Beginning at the line containing "1.5 | 2017-2" in the material below and ending at the line containing "### Spring Cloud版本", return each line exactly and add nothing.

======== STORED DATA ========

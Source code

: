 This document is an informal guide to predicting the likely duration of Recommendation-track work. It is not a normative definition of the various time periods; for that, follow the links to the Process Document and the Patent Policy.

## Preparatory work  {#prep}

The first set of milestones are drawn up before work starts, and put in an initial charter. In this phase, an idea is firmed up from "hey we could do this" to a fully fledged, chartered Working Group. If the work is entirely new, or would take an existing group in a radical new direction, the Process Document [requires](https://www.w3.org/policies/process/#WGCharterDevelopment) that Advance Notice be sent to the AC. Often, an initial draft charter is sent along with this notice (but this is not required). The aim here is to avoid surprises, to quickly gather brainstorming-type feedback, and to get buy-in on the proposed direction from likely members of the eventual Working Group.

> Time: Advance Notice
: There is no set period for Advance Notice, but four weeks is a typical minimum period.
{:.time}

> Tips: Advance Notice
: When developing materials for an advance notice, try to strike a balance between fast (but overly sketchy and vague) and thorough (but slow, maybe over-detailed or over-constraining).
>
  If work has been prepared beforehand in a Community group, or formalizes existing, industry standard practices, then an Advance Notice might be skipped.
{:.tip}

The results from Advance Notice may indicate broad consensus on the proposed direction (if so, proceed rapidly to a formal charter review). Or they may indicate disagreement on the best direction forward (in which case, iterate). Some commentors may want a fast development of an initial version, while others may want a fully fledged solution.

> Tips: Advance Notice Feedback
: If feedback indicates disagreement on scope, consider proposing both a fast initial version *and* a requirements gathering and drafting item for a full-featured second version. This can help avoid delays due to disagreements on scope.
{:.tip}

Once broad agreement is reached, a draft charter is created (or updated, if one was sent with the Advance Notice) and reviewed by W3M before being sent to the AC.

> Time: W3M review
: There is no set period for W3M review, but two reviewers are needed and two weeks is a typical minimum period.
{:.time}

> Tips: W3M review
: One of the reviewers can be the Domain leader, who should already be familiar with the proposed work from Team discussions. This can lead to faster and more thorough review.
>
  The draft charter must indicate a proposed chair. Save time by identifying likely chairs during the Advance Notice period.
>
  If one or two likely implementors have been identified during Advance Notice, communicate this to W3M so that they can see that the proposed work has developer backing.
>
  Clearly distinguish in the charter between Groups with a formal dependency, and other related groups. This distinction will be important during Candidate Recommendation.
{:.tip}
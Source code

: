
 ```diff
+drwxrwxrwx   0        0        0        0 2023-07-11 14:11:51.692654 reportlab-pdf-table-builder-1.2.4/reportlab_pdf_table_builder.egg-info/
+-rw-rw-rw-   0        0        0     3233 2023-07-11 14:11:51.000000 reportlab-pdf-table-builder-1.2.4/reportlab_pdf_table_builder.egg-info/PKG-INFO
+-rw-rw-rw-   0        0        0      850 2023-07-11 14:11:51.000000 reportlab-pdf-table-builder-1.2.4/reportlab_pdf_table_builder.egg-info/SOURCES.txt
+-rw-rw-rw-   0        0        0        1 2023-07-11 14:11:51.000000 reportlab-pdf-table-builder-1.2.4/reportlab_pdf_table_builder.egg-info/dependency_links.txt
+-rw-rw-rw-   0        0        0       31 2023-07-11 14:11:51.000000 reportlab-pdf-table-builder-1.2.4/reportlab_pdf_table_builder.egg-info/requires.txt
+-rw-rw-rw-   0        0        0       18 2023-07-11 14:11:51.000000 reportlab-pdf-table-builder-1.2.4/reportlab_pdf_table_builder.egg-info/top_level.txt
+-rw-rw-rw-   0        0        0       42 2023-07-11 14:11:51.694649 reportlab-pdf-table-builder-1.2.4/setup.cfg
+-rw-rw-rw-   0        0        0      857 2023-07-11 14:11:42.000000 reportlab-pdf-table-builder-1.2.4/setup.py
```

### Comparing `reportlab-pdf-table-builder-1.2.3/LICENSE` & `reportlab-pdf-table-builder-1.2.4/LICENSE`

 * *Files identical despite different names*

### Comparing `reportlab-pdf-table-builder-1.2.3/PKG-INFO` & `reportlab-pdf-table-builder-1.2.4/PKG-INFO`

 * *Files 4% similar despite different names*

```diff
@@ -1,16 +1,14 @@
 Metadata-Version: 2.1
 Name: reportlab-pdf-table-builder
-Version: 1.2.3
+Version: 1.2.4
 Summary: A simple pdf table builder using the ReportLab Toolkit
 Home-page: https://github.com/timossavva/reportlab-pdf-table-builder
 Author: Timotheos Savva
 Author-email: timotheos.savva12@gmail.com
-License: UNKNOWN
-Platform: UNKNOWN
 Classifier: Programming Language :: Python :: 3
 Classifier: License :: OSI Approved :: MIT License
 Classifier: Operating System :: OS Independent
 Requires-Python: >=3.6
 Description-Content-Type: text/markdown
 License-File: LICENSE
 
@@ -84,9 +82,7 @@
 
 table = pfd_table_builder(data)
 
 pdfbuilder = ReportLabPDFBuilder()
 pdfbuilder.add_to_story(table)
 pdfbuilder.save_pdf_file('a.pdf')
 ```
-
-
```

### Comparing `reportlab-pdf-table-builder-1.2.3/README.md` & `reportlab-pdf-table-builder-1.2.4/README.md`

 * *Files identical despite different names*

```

========
======== STORED DATA ========

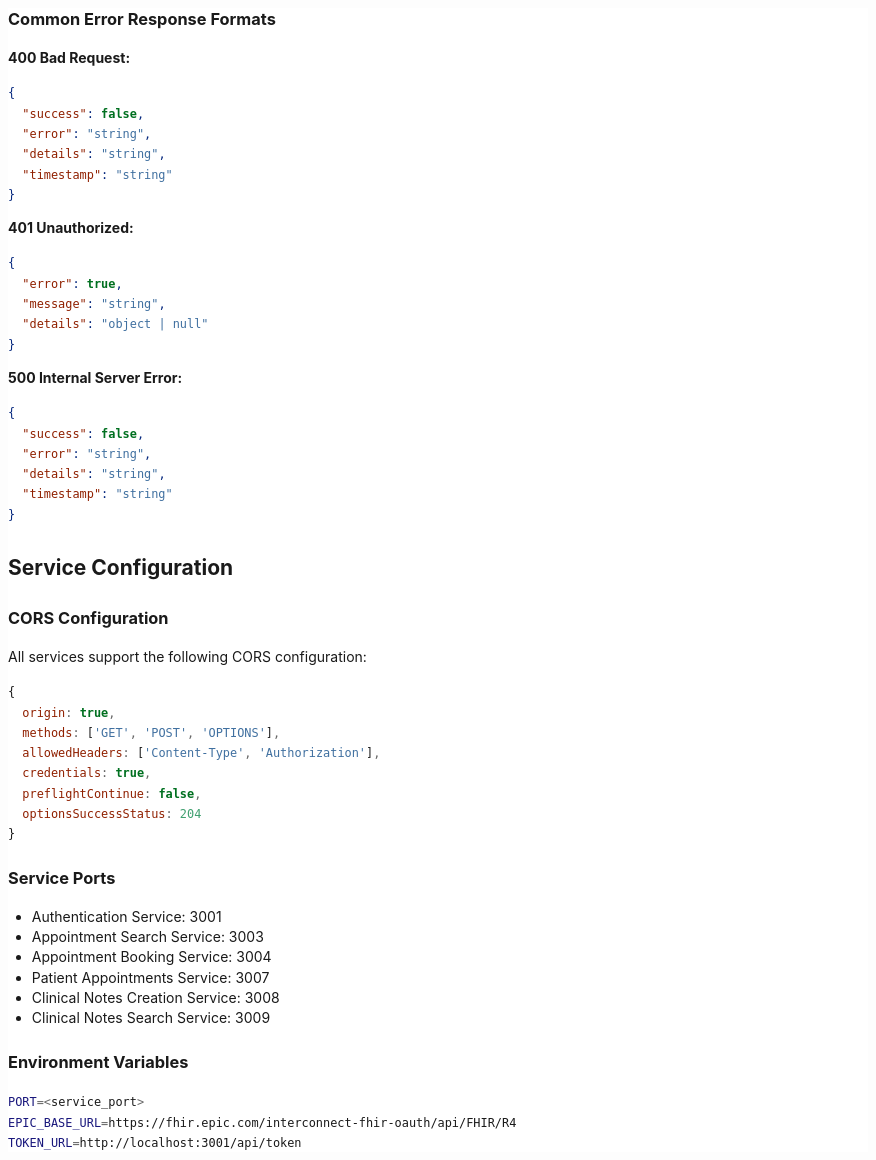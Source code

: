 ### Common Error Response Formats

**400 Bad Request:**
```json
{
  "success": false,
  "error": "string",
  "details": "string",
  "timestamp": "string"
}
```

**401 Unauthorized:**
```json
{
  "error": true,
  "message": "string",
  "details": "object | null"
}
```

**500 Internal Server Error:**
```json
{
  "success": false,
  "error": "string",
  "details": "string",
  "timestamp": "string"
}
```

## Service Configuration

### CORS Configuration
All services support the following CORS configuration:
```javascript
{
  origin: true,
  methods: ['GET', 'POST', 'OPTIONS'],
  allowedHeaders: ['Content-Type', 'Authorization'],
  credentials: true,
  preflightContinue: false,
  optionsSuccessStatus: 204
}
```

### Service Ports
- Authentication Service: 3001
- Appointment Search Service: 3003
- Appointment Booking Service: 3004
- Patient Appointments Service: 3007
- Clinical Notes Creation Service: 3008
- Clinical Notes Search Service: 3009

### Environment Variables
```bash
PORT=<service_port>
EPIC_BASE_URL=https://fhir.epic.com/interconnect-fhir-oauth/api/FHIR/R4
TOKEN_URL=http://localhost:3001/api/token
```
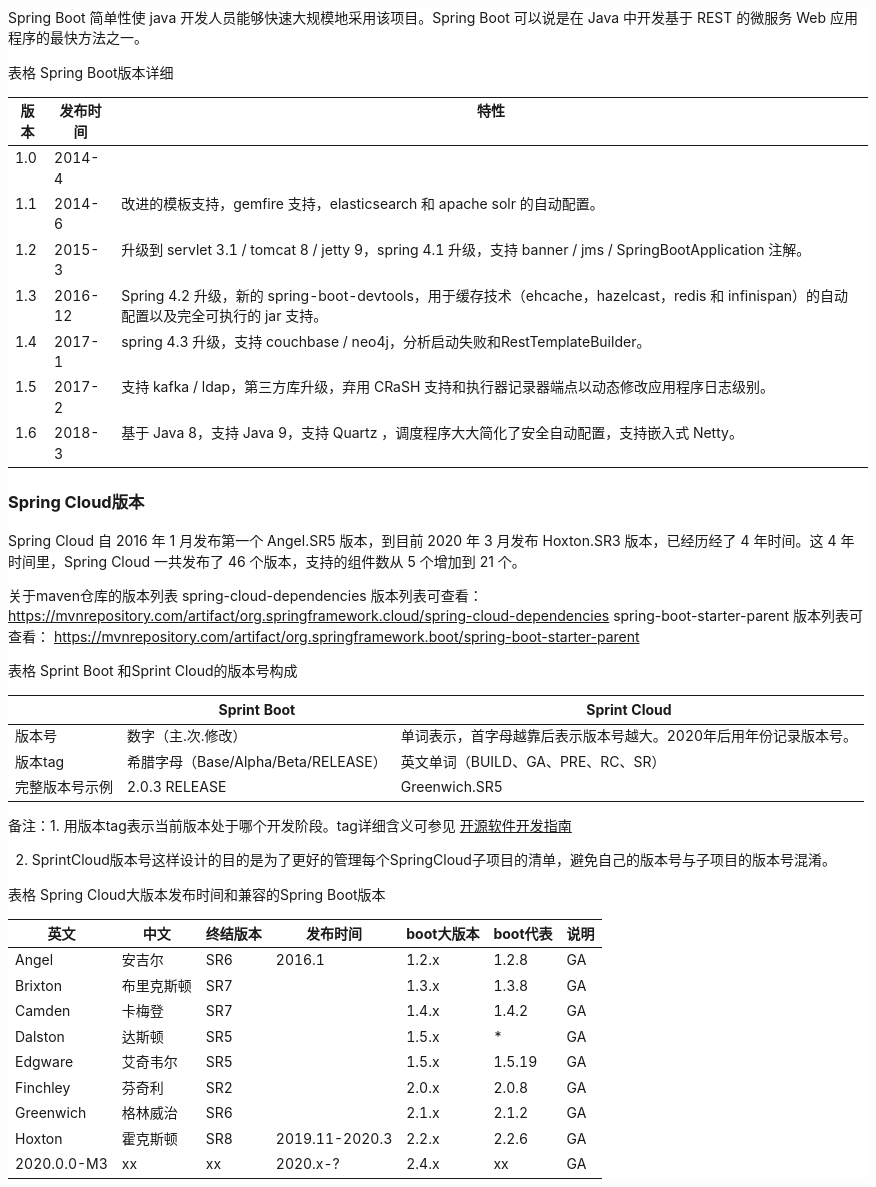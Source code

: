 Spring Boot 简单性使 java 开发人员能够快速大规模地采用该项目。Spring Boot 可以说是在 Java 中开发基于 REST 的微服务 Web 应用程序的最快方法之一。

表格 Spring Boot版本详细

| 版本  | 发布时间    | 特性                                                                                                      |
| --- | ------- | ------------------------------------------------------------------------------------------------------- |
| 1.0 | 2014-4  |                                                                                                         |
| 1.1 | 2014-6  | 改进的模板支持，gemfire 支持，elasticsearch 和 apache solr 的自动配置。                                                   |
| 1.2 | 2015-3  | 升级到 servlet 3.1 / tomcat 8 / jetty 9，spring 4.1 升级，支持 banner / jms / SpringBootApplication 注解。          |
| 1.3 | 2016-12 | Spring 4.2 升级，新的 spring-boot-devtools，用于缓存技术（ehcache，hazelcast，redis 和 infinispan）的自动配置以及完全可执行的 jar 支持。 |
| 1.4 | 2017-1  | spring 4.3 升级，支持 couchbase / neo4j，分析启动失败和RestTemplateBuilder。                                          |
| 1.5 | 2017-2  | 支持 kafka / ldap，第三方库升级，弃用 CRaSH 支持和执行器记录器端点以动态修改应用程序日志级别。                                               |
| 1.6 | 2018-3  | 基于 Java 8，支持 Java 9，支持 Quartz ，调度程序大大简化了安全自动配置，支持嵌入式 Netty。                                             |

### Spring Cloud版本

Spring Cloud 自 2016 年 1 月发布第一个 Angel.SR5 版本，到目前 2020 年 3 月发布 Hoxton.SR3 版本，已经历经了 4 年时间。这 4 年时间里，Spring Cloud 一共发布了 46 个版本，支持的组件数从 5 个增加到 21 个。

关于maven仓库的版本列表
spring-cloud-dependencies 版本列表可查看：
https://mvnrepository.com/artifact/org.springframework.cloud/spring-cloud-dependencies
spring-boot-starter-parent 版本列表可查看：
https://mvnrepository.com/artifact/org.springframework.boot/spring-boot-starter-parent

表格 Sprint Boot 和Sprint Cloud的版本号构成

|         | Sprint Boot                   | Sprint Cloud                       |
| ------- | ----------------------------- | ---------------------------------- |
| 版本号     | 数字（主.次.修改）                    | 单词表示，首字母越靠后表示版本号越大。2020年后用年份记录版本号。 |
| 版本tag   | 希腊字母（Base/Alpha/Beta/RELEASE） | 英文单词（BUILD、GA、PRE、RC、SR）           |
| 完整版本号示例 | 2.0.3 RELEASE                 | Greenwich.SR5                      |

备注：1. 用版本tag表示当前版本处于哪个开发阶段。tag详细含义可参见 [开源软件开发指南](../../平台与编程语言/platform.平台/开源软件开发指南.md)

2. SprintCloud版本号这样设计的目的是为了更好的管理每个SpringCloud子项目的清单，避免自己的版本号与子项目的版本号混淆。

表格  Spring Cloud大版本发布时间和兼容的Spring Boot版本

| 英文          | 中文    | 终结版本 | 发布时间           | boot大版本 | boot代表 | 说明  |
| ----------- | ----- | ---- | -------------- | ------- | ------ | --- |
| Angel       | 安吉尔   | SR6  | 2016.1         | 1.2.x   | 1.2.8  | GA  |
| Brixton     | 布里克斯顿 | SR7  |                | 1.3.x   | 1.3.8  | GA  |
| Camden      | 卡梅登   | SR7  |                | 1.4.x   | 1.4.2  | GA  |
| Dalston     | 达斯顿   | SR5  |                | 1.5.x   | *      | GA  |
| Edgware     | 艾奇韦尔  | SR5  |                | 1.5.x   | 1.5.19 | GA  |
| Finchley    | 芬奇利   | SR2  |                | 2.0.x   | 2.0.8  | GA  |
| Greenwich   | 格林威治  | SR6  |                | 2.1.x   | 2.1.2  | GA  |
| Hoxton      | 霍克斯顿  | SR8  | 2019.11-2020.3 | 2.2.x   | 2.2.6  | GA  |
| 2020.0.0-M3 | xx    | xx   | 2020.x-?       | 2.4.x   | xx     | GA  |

========
======== STORED DATA ========

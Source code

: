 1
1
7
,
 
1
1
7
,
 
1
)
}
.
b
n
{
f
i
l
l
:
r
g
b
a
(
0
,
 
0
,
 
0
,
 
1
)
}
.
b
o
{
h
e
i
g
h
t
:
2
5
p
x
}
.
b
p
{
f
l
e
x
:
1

========

SOLUTION TO THE PROBLEM:
| 1.5 | 2017-2  | 支持 kafka / ldap，第三方库升级，弃用 CRaSH 支持和执行器记录器端点以动态修改应用程序日志级别。                                               |
| 1.6 | 2018-3  | 基于 Java 8，支持 Java 9，支持 Quartz ，调度程序大大简化了安全自动配置，支持嵌入式 Netty。                                             |

### Spring Cloud版本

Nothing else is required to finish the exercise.